_Input for this task_.
• • • • • • •
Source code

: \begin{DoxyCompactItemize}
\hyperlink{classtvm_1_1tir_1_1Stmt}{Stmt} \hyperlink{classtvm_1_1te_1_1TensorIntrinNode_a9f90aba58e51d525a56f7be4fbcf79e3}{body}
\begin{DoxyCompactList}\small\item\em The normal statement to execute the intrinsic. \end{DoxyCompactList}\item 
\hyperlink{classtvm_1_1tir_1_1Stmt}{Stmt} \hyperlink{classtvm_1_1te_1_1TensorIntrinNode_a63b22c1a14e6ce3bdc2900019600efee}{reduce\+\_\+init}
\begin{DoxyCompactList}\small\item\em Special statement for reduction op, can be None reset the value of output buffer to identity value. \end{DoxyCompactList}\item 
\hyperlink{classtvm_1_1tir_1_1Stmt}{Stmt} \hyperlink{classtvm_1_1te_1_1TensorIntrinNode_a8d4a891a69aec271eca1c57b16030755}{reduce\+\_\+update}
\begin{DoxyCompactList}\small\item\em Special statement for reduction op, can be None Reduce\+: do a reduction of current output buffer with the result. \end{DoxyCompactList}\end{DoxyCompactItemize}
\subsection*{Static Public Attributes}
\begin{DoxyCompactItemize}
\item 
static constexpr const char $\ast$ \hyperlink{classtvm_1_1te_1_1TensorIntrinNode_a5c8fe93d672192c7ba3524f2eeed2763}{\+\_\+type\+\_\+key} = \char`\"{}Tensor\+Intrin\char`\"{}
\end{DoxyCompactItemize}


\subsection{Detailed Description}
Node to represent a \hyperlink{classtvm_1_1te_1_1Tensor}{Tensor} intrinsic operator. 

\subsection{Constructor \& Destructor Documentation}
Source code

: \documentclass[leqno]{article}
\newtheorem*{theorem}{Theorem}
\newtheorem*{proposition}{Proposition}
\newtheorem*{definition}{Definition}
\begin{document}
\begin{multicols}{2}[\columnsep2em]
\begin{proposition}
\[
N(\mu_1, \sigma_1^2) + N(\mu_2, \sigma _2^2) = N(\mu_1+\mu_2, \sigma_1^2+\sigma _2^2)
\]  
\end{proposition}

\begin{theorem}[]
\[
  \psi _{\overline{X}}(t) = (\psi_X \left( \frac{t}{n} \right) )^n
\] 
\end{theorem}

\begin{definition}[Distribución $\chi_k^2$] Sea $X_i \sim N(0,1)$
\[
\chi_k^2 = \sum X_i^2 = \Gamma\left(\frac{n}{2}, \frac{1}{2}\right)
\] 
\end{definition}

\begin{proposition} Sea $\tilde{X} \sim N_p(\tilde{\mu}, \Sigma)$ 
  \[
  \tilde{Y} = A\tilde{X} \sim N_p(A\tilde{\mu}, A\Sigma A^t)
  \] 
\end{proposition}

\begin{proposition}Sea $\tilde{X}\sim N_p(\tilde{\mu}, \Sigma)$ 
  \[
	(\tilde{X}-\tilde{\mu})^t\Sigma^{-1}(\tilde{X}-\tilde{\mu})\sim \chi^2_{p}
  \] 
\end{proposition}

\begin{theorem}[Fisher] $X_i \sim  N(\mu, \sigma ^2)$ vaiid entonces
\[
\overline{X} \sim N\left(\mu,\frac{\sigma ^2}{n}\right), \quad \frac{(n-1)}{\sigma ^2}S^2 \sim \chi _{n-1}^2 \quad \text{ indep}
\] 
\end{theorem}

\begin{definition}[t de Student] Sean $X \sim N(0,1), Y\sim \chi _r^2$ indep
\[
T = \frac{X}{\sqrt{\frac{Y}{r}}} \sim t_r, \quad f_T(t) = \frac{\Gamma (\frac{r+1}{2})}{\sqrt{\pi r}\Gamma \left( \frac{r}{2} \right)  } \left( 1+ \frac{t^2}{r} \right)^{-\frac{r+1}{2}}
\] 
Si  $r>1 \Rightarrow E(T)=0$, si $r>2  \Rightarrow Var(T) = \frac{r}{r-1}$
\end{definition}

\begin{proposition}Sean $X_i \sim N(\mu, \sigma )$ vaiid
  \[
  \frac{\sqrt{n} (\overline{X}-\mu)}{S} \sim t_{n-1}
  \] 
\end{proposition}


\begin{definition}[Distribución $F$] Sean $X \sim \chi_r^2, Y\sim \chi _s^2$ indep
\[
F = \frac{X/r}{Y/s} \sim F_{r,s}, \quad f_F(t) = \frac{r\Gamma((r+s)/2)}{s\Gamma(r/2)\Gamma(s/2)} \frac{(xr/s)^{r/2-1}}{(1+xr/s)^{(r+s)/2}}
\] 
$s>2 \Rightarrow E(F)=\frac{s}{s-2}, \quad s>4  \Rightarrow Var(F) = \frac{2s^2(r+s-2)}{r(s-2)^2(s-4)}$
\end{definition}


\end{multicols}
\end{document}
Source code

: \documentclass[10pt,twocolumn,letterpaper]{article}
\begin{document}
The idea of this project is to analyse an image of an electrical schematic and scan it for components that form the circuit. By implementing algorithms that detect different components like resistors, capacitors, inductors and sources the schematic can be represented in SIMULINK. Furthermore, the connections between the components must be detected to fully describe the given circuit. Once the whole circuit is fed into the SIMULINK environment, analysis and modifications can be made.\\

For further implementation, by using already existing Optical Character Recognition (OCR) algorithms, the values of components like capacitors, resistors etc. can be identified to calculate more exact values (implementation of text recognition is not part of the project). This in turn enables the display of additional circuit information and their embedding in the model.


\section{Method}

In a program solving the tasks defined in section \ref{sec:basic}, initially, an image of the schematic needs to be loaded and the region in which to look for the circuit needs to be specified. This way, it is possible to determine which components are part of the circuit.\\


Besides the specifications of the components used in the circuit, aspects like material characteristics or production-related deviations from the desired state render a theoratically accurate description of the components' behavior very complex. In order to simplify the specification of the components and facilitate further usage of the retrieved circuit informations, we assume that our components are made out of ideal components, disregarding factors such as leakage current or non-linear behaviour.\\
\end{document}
• • • • • • •
_Try it_. Across the listing above, report every line where "sqrt" occurs.

_Solution to the exercise_.
T = \frac{X}{\sqrt{\frac{Y}{r}}} \sim t_r, \quad f_T(t) = \frac{\Gamma (\frac{r+1}{2})}{\sqrt{\pi r}\Gamma \left( \frac{r}{2} \right)  } \left( 1+ \frac{t^2}{r} \right)^{-\frac{r+1}{2}}
  \frac{\sqrt{n} (\overline{X}-\mu)}{S} \sim t_{n-1}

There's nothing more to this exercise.